Retype every entry below without pictures.

◆ ◆ ◆ ◆ ◆

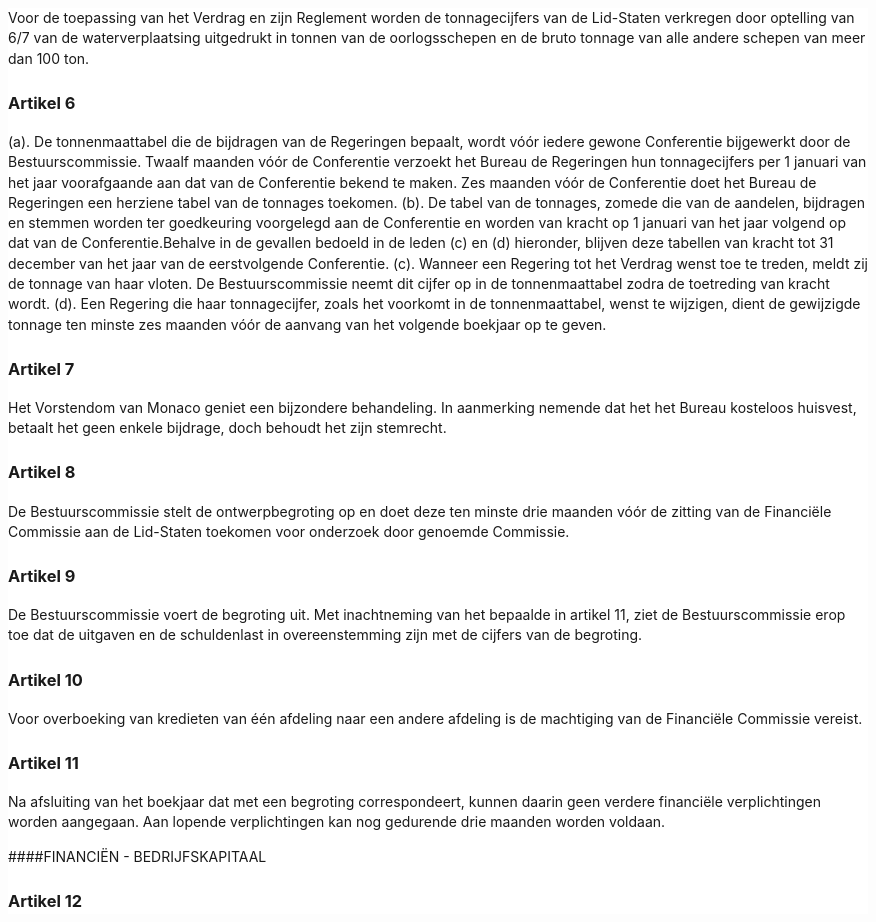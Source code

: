 Voor de toepassing van het Verdrag en zijn Reglement worden de tonnagecijfers van de Lid-Staten verkregen door optelling van 6/7 van de waterverplaatsing uitgedrukt in tonnen van de oorlogsschepen en de bruto tonnage van alle andere schepen van meer dan 100 ton.

### Artikel  6  

(a). De tonnenmaattabel die de bijdragen van de Regeringen bepaalt, wordt vóór iedere gewone Conferentie bijgewerkt door de Bestuurscommissie. Twaalf maanden vóór de Conferentie verzoekt het Bureau de Regeringen hun tonnagecijfers per 1 januari van het jaar voorafgaande aan dat van de Conferentie bekend te maken. Zes maanden vóór de Conferentie doet het Bureau de Regeringen een herziene tabel van de tonnages toekomen.
(b). De tabel van de tonnages, zomede die van de aandelen, bijdragen en stemmen worden ter goedkeuring voorgelegd aan de Conferentie en worden van kracht op 1 januari van het jaar volgend op dat van de Conferentie.Behalve in de gevallen bedoeld in de leden (c) en (d) hieronder, blijven deze tabellen van kracht tot 31 december van het jaar van de eerstvolgende Conferentie.
(c). Wanneer een Regering tot het Verdrag wenst toe te treden, meldt zij de tonnage van haar vloten. De Bestuurscommissie neemt dit cijfer op in de tonnenmaattabel zodra de toetreding van kracht wordt.
(d). Een Regering die haar tonnagecijfer, zoals het voorkomt in de tonnenmaattabel, wenst te wijzigen, dient de gewijzigde tonnage ten minste zes maanden vóór de aanvang van het volgende boekjaar op te geven.

### Artikel  7  

Het Vorstendom van Monaco geniet een bijzondere behandeling. In aanmerking nemende dat het het Bureau kosteloos huisvest, betaalt het geen enkele bijdrage, doch behoudt het zijn stemrecht.

### Artikel  8  

De Bestuurscommissie stelt de ontwerpbegroting op en doet deze ten minste drie maanden vóór de zitting van de Financiële Commissie aan de Lid-Staten toekomen voor onderzoek door genoemde Commissie.

### Artikel  9  

De Bestuurscommissie voert de begroting uit. Met inachtneming van het bepaalde in artikel 11, ziet de Bestuurscommissie erop toe dat de uitgaven en de schuldenlast in overeenstemming zijn met de cijfers van de begroting.

### Artikel  10  

Voor overboeking van kredieten van één afdeling naar een andere afdeling is de machtiging van de Financiële Commissie vereist.

### Artikel  11  

Na afsluiting van het boekjaar dat met een begroting correspondeert, kunnen daarin geen verdere financiële verplichtingen worden aangegaan. Aan lopende verplichtingen kan nog gedurende drie maanden worden voldaan.

####FINANCIËN - BEDRIJFSKAPITAAL

### Artikel  12  
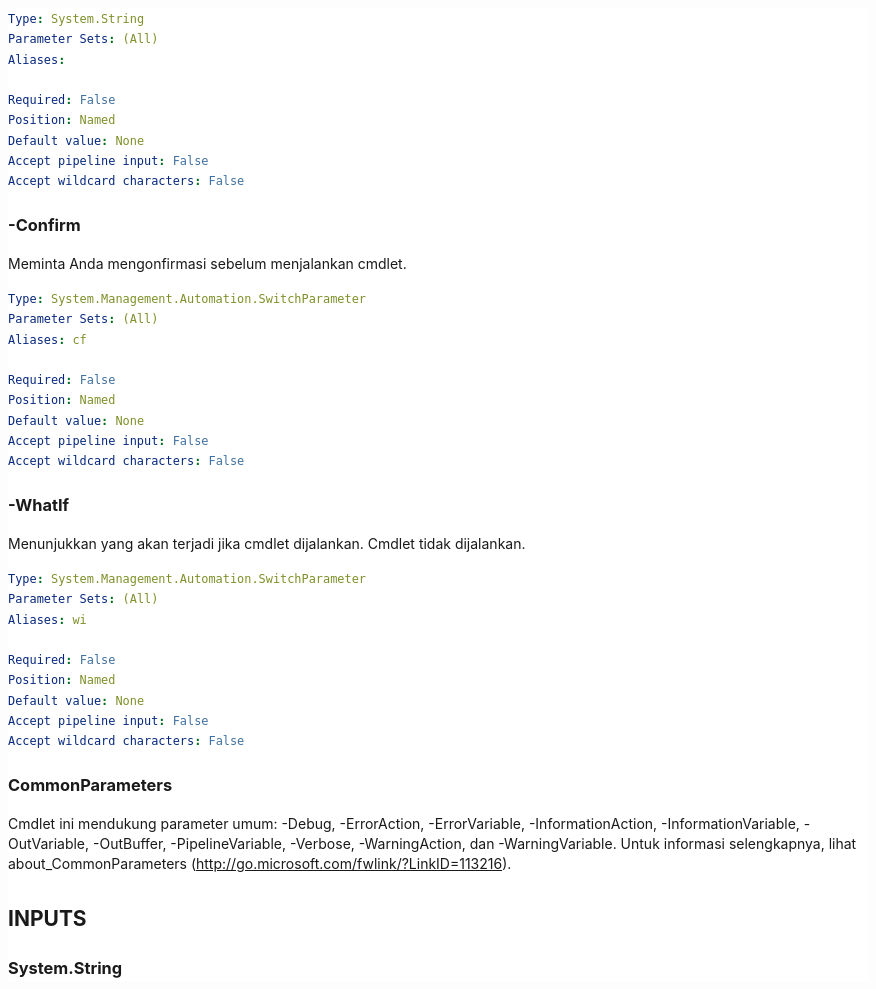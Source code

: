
 ```yaml
Type: System.String
Parameter Sets: (All)
Aliases:

Required: False
Position: Named
Default value: None
Accept pipeline input: False
Accept wildcard characters: False
```

### -Confirm
Meminta Anda mengonfirmasi sebelum menjalankan cmdlet.

```yaml
Type: System.Management.Automation.SwitchParameter
Parameter Sets: (All)
Aliases: cf

Required: False
Position: Named
Default value: None
Accept pipeline input: False
Accept wildcard characters: False
```

### -WhatIf
Menunjukkan yang akan terjadi jika cmdlet dijalankan.
Cmdlet tidak dijalankan.

```yaml
Type: System.Management.Automation.SwitchParameter
Parameter Sets: (All)
Aliases: wi

Required: False
Position: Named
Default value: None
Accept pipeline input: False
Accept wildcard characters: False
```

### CommonParameters
Cmdlet ini mendukung parameter umum: -Debug, -ErrorAction, -ErrorVariable, -InformationAction, -InformationVariable, -OutVariable, -OutBuffer, -PipelineVariable, -Verbose, -WarningAction, dan -WarningVariable. Untuk informasi selengkapnya, lihat about_CommonParameters (http://go.microsoft.com/fwlink/?LinkID=113216).

## INPUTS

### System.String
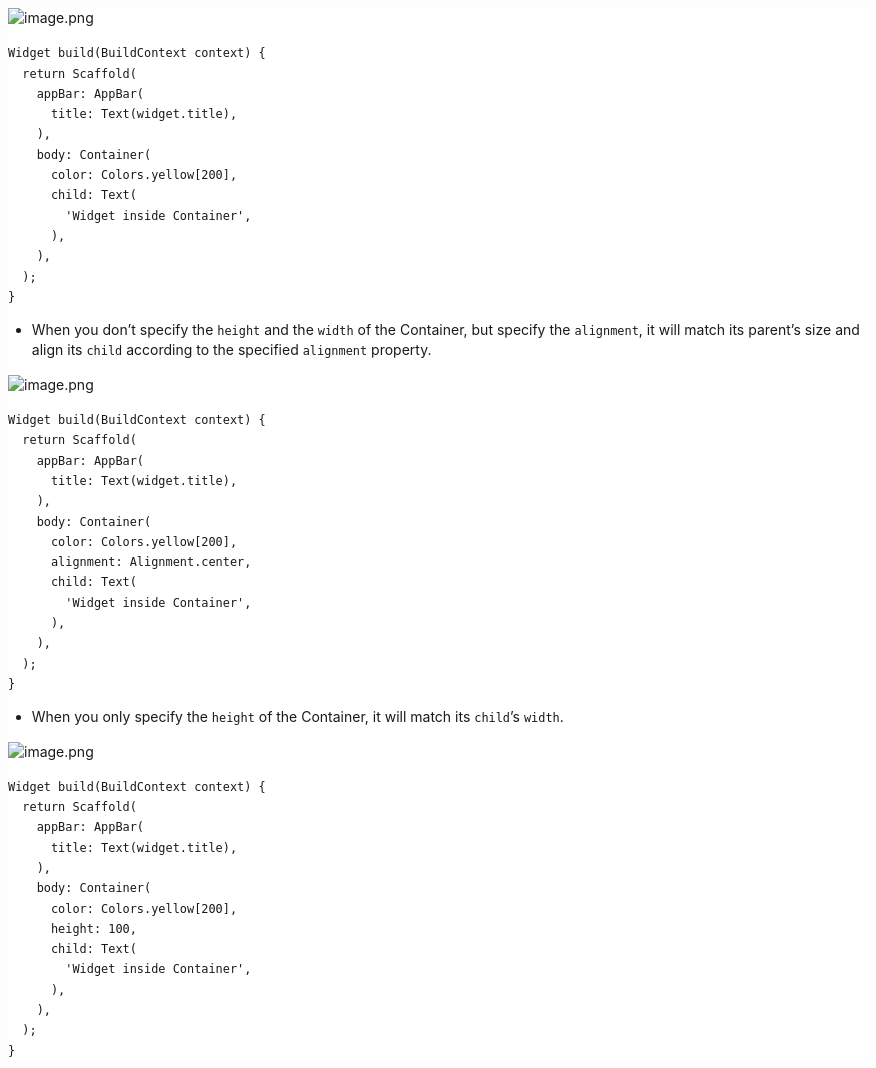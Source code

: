![image.png](https://cdn.hashnode.com/res/hashnode/image/upload/v1626520322341/quKxub41I.png)

```
Widget build(BuildContext context) {
  return Scaffold(
    appBar: AppBar(
      title: Text(widget.title),
    ),
    body: Container(
      color: Colors.yellow[200],
      child: Text(
        'Widget inside Container',
      ),
    ),
  );
}
```

- When you don’t specify the `height` and the `width` of the Container, but specify the `alignment`, it will match its parent’s size and align its `child` according to the specified `alignment` property.

![image.png](https://cdn.hashnode.com/res/hashnode/image/upload/v1626520264818/s9B4ifawr.png)

```
Widget build(BuildContext context) {
  return Scaffold(
    appBar: AppBar(
      title: Text(widget.title),
    ),
    body: Container(
      color: Colors.yellow[200],
      alignment: Alignment.center,
      child: Text(
        'Widget inside Container',
      ),
    ),
  );
}
```

- When you only specify the `height` of the Container, it will match its `child`’s `width`.

![image.png](https://cdn.hashnode.com/res/hashnode/image/upload/v1626521994812/CVWsClHmn.png)

```
Widget build(BuildContext context) {
  return Scaffold(
    appBar: AppBar(
      title: Text(widget.title),
    ),
    body: Container(
      color: Colors.yellow[200],
      height: 100,
      child: Text(
        'Widget inside Container',
      ),
    ),
  );
}
```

◆ ◆ ◆ ◆ ◆

Response box:
Source code

: Voor de toepassing van het Verdrag en zijn Reglement worden de tonnagecijfers van de Lid-Staten verkregen door optelling van 6/7 van de waterverplaatsing uitgedrukt in tonnen van de oorlogsschepen en de bruto tonnage van alle andere schepen van meer dan 100 ton.

### Artikel  6  

(a). De tonnenmaattabel die de bijdragen van de Regeringen bepaalt, wordt vóór iedere gewone Conferentie bijgewerkt door de Bestuurscommissie. Twaalf maanden vóór de Conferentie verzoekt het Bureau de Regeringen hun tonnagecijfers per 1 januari van het jaar voorafgaande aan dat van de Conferentie bekend te maken. Zes maanden vóór de Conferentie doet het Bureau de Regeringen een herziene tabel van de tonnages toekomen.
(b). De tabel van de tonnages, zomede die van de aandelen, bijdragen en stemmen worden ter goedkeuring voorgelegd aan de Conferentie en worden van kracht op 1 januari van het jaar volgend op dat van de Conferentie.Behalve in de gevallen bedoeld in de leden (c) en (d) hieronder, blijven deze tabellen van kracht tot 31 december van het jaar van de eerstvolgende Conferentie.
(c). Wanneer een Regering tot het Verdrag wenst toe te treden, meldt zij de tonnage van haar vloten. De Bestuurscommissie neemt dit cijfer op in de tonnenmaattabel zodra de toetreding van kracht wordt.
(d). Een Regering die haar tonnagecijfer, zoals het voorkomt in de tonnenmaattabel, wenst te wijzigen, dient de gewijzigde tonnage ten minste zes maanden vóór de aanvang van het volgende boekjaar op te geven.

### Artikel  7  

Het Vorstendom van Monaco geniet een bijzondere behandeling. In aanmerking nemende dat het het Bureau kosteloos huisvest, betaalt het geen enkele bijdrage, doch behoudt het zijn stemrecht.

### Artikel  8  

De Bestuurscommissie stelt de ontwerpbegroting op en doet deze ten minste drie maanden vóór de zitting van de Financiële Commissie aan de Lid-Staten toekomen voor onderzoek door genoemde Commissie.

### Artikel  9  

De Bestuurscommissie voert de begroting uit. Met inachtneming van het bepaalde in artikel 11, ziet de Bestuurscommissie erop toe dat de uitgaven en de schuldenlast in overeenstemming zijn met de cijfers van de begroting.

### Artikel  10  

Voor overboeking van kredieten van één afdeling naar een andere afdeling is de machtiging van de Financiële Commissie vereist.

### Artikel  11  

Na afsluiting van het boekjaar dat met een begroting correspondeert, kunnen daarin geen verdere financiële verplichtingen worden aangegaan. Aan lopende verplichtingen kan nog gedurende drie maanden worden voldaan.

####FINANCIËN - BEDRIJFSKAPITAAL

### Artikel  12  
Source code

:
 ```yaml
Type: System.String
Parameter Sets: (All)
Aliases:

Required: False
Position: Named
Default value: None
Accept pipeline input: False
Accept wildcard characters: False
```

### -Confirm
Meminta Anda mengonfirmasi sebelum menjalankan cmdlet.

```yaml
Type: System.Management.Automation.SwitchParameter
Parameter Sets: (All)
Aliases: cf

Required: False
Position: Named
Default value: None
Accept pipeline input: False
Accept wildcard characters: False
```

### -WhatIf
Menunjukkan yang akan terjadi jika cmdlet dijalankan.
Cmdlet tidak dijalankan.

```yaml
Type: System.Management.Automation.SwitchParameter
Parameter Sets: (All)
Aliases: wi

Required: False
Position: Named
Default value: None
Accept pipeline input: False
Accept wildcard characters: False
```

### CommonParameters
Cmdlet ini mendukung parameter umum: -Debug, -ErrorAction, -ErrorVariable, -InformationAction, -InformationVariable, -OutVariable, -OutBuffer, -PipelineVariable, -Verbose, -WarningAction, dan -WarningVariable. Untuk informasi selengkapnya, lihat about_CommonParameters (http://go.microsoft.com/fwlink/?LinkID=113216).

## INPUTS

### System.String
Source code

:![image.png](https://cdn.hashnode.com/res/hashnode/image/upload/v1626520322341/quKxub41I.png)

```
Widget build(BuildContext context) {
  return Scaffold(
    appBar: AppBar(
      title: Text(widget.title),
    ),
    body: Container(
      color: Colors.yellow[200],
      child: Text(
        'Widget inside Container',
      ),
    ),
  );
}
```

- When you don’t specify the `height` and the `width` of the Container, but specify the `alignment`, it will match its parent’s size and align its `child` according to the specified `alignment` property.

![image.png](https://cdn.hashnode.com/res/hashnode/image/upload/v1626520264818/s9B4ifawr.png)

```
Widget build(BuildContext context) {
  return Scaffold(
    appBar: AppBar(
      title: Text(widget.title),
    ),
    body: Container(
      color: Colors.yellow[200],
      alignment: Alignment.center,
      child: Text(
        'Widget inside Container',
      ),
    ),
  );
}
```

- When you only specify the `height` of the Container, it will match its `child`’s `width`.

![image.png](https://cdn.hashnode.com/res/hashnode/image/upload/v1626521994812/CVWsClHmn.png)

```
Widget build(BuildContext context) {
  return Scaffold(
    appBar: AppBar(
      title: Text(widget.title),
    ),
    body: Container(
      color: Colors.yellow[200],
      height: 100,
      child: Text(
        'Widget inside Container',
      ),
    ),
  );
}
```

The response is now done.